# Thermal Transport from NEMD¶

## Introduction¶

In this tutorial, we use the NEMD method to study heat transport in graphene at 300 K and zero pressure. Here we consider the ballistic regime. The diffusive regime can be found in the HNEMD example. The spectral decomposition method as described in [Fan 2019] is used here.

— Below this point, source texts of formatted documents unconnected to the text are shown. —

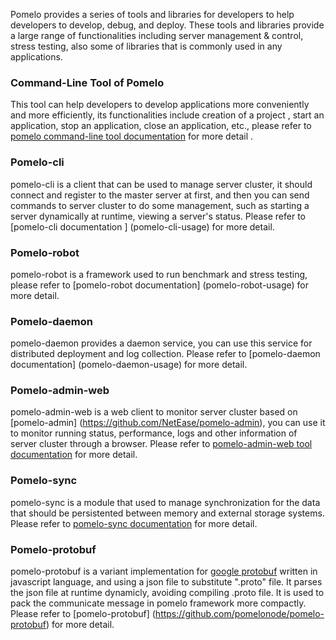 Pomelo provides a series of tools and libraries for developers to help developers to develop, debug, and deploy. These tools and libraries provide a large range of functionalities including server management & control, stress testing, also some of libraries that is commonly used in any applications.

### Command-Line Tool of Pomelo

This tool can help developers to develop applications more conveniently and more efficiently, its functionalities include creation of a project , start an application, stop an application, close an application, etc., please refer to [pomelo command-line tool documentation](pomelo-command-line-tool) for more detail .

### Pomelo-cli

pomelo-cli is a client that can be used to manage server cluster, it should connect and register to the master server at first, and then you can send commands to server cluster to do some management, such as starting a server dynamically at runtime, viewing a server's status. Please refer to [pomelo-cli documentation ] (pomelo-cli-usage) for more detail.

### Pomelo-robot

pomelo-robot is a framework used to run benchmark and stress testing, please refer to [pomelo-robot documentation] (pomelo-robot-usage) for more detail.

### Pomelo-daemon

pomelo-daemon provides a daemon service, you can use this service for distributed deployment and log collection. Please refer to [pomelo-daemon documentation] (pomelo-daemon-usage) for more detail.

### Pomelo-admin-web

pomelo-admin-web is a web client to monitor server cluster based on [pomelo-admin] (https://github.com/NetEase/pomelo-admin), you can use it to monitor running status, performance, logs and other information of server cluster through a browser. Please refer to [pomelo-admin-web tool documentation](pomelo-admin-web-tool-usage) for more detail.

### Pomelo-sync

pomelo-sync is a module that used to manage synchronization for the data that should be persistented between memory and external storage systems. Please refer to [pomelo-sync documentation](pomelo-sync-usage) for more detail.

### Pomelo-protobuf

pomelo-protobuf is a variant implementation for [google protobuf](http://code.google.com/p/protobuf/) written in javascript language, and using a json file to substitute ".proto" file. It parses the json file at runtime dynamicly, avoiding compiling .proto file. It is used to pack the communicate message in pomelo framework more compactly. Please refer to [pomelo-protobuf] (https://github.com/pomelonode/pomelo-protobuf) for more detail.
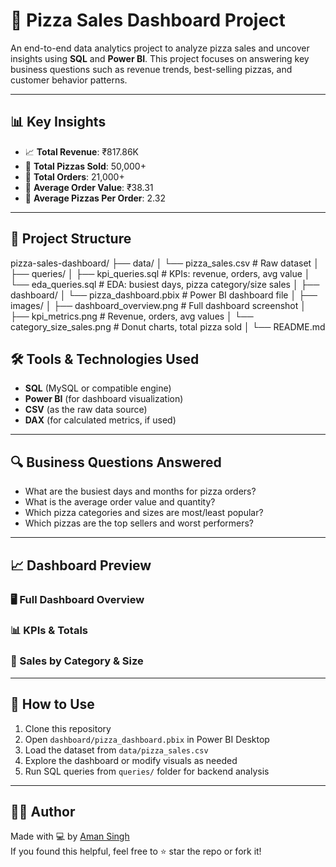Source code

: # 🍕 Pizza Sales Dashboard Project

An end-to-end data analytics project to analyze pizza sales and uncover insights using **SQL** and **Power BI**. This project focuses on answering key business questions such as revenue trends, best-selling pizzas, and customer behavior patterns.

---

## 📊 Key Insights

- 📈 **Total Revenue**: ₹817.86K  
- 🍕 **Total Pizzas Sold**: 50,000+  
- 🧾 **Total Orders**: 21,000+  
- 💸 **Average Order Value**: ₹38.31  
- 🧮 **Average Pizzas Per Order**: 2.32

---

## 📁 Project Structure
pizza-sales-dashboard/
├── data/
│ └── pizza_sales.csv # Raw dataset
│
├── queries/
│ ├── kpi_queries.sql # KPIs: revenue, orders, avg value
│ └── eda_queries.sql # EDA: busiest days, pizza category/size sales
│
├── dashboard/
│ └── pizza_dashboard.pbix # Power BI dashboard file
│
├── images/
│ ├── dashboard_overview.png # Full dashboard screenshot
│ ├── kpi_metrics.png # Revenue, orders, avg values
│ └── category_size_sales.png # Donut charts, total pizza sold
│
└── README.md


## 🛠️ Tools & Technologies Used

- **SQL** (MySQL or compatible engine)  
- **Power BI** (for dashboard visualization)  
- **CSV** (as the raw data source)  
- **DAX** (for calculated metrics, if used)

---

## 🔍 Business Questions Answered

- What are the busiest days and months for pizza orders?
- What is the average order value and quantity?
- Which pizza categories and sizes are most/least popular?
- Which pizzas are the top sellers and worst performers?

---

## 📈 Dashboard Preview

### 🖥️ Full Dashboard Overview
### 📊 KPIs & Totals
### 🍕 Sales by Category & Size

---

## 📌 How to Use

1. Clone this repository  
2. Open `dashboard/pizza_dashboard.pbix` in Power BI Desktop  
3. Load the dataset from `data/pizza_sales.csv`  
4. Explore the dashboard or modify visuals as needed  
5. Run SQL queries from `queries/` folder for backend analysis

---

## 🙋‍♂️ Author

Made with 💻 by [Aman Singh](https://github.com/AmanSingh9918)  
If you found this helpful, feel free to ⭐ star the repo or fork it!
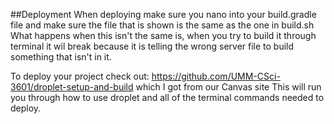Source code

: ##Deployment
When deploying make sure you nano into your build.gradle file and make sure the file that is shown is the same as the one in build.sh
What happens when this isn't the same is, when you try to build it through terminal it wil break because it is telling the wrong server 
file to build something that isn't in it.

To deploy your project check out: https://github.com/UMM-CSci-3601/droplet-setup-and-build which I got from our Canvas site
This will run you through how to use droplet and all of the terminal commands needed to deploy.


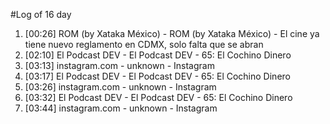 #Log of 16 day

1. [00:26] ROM (by Xataka México) - ROM (by Xataka México) - El cine ya tiene nuevo reglamento en CDMX, solo falta que se abran
1. [02:10] El Podcast DEV - El Podcast DEV - 65: El Cochino Dinero
1. [03:13] instagram.com - unknown - Instagram
1. [03:17] El Podcast DEV - El Podcast DEV - 65: El Cochino Dinero
1. [03:26] instagram.com - unknown - Instagram
1. [03:32] El Podcast DEV - El Podcast DEV - 65: El Cochino Dinero
1. [03:44] instagram.com - unknown - Instagram
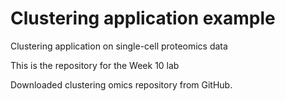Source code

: # Clustering application example
Clustering application on single-cell proteomics data

This is the repository for the Week 10 lab

Downloaded clustering omics repository from GitHub.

### Importing Relevant Functions¶

The inputs/outputs for GPUMD are processed using the Atomic Simulation Environment (ASE) and the gpyumd package.

:

from pylab import *
from ase.build import graphene_nanoribbon
from ase.io import write
from gpyumd.atoms import GpumdAtoms


## Preparing the Inputs¶

We consider a graphene sheet of size of about 25 nm x 43 nm (40400 atoms). The transport is in the $$y$$ direction. We divide the length in the $$y$$ direction into 9 groups. Group 0 (a small one) will be fixed. Group 1 (about 9 nm long) will act as a heat source and group 8 (about 9 nm long) will act as a sink. The remaining middle part is evenly divided into a few groups (group 2 to group 7). We use a Tersoff potential [Tersoff 1989] parameterized by Lindsay et al. [Lindsay 2010].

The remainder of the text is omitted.